Science
NorCal braces for dry, dangerous fire season as SoCal faces typical conditions
Southern California’s top fire officials met behind closed doors in East Los Angeles Friday to discuss the outlook for this year’s peak fire season and how to coordinate the region’s world-class firefighters to keep communities safe.
At a press conference afterward, officials stressed that even though coastal Southern California is not expected to have an exceptionally dangerous fire season, they are doing everything they can to protect Californians. They urged residents to do the same.
“It is clear that wildfires are no longer solely a fire-service problem. They are an all-of-us problem,” said Orange County Fire Authority Interim Chief T.J. McGovern, standing in front of a suite of emergency response vehicles at L.A. County Fire Department’s headquarters. “They can only be mitigated by all of us working together.”
Coastal Southern California, which had the third-wettest season in record within the last 15 years, can expect a typical wildfire season, fire weather analysts predict. That’s in sharp contrast to Northern California, which saw a record-breaking March heat wave melt mountain snowpack early. Fire officials typically rely on the snowpack to keep vegetation green and moist into summer.
“The interesting thing about last year is that it was the southern half of the state that was significantly drier,” said Cal Fire Director Joe Tyler at a wildfire season outlook briefing last month. This year, he said, “we’re seeing that critical condition really spreading across Northern California.”
Coastal Southern California must still endure a particularly dry June before reaching typical conditions July through September — and even “typical” conditions remain dangerous, which is why officials urged Southern Californians Friday to remain vigilant.

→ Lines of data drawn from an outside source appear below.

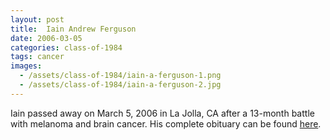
 ```yaml
---
layout: post
title:  Iain Andrew Ferguson
date: 2006-03-05
categories: class-of-1984
tags: cancer
images:
  - /assets/class-of-1984/iain-a-ferguson-1.png
  - /assets/class-of-1984/iain-a-ferguson-2.jpg
---
```

Iain passed away on March 5, 2006 in La Jolla, CA after a 13-month battle with melanoma and brain cancer. His complete obituary can be found [here](http://tinyurl.com/l2z47h5).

A series of fires mid-May served as a warning shot for the region. The Sandy fire in Ventura County destroyed one home and damaged two more structures. The Santa Rosa Island fire burned through a third of the second-largest Channel island.
Officials at Friday’s Southern California meeting urged homeowners to do what they can to harden their homes against wildfire — including covering vents with mesh to prevent embers from entering the home and using multi-paned tempered windows that are less likely to shatter in extreme heat.
They also asked homeowners to maintain defensible space around homes by clearing dead vegetation in their yards, making sure there is space between shrubs and trees and creating a 5-foot buffer around homes with nothing combustible, including plants.
Homeowners should also make sure they’re signed up for evacuation alerts from their local fire department, the chiefs added, and should not hesitate to evacuate at the sight or smell of smoke — regardless of whether an official evacuation has been ordered.
As for their part, Southern California fire departments have been working to thin out hazardous vegetation surrounding communities and remain at the ready to respond to fires.
“We will show up. We show up every time, across every jurisdiction … That’s not a question,” said Los Angeles City Fire Department Chief Jaime Moore. However, without defensible space at individual homes, it is “very difficult for us to be able to combat those fires.”
The Los Angeles and Ventura county fire departments have been working to remove flammable vegetation surrounding communities in the Santa Monica Mountains with fire department crews, goats and prescribed fire. The U.S. Forest Service has been doing similar work in the San Gabriel Mountains.
The crews are working to create a network of vegetation-free pathways, called fuel breaks, that can slow fires and give firefighters strategic access to wildlands to combat blazes. They are also working to remove particularly flammable invasive grasses.
“As we share our preparation to defend communities and build wildfire resilience, it’s a call to action,” Angeles National Forest Fire Chief Robert Garcia said. “It’s now a shift to individual homeowners and communities to start leveraging some of that work that your agencies are doing.”
While this kind of landscape-wide work has significantly increased in the state over the past five years, California is running out of money to complete such projects.
Meanwhile, the U.S. Forest Service saw a decrease in how much work it could complete after the Trump administration significantly reduced the size of the service’s workforce.
Neither the state’s funding woes nor the shrinking of the federal workforce are expected to impact firefighting ability.
“It is absolutely as strong as ever,” Tyler said last month of the federal and state government’s ability to respond to fires.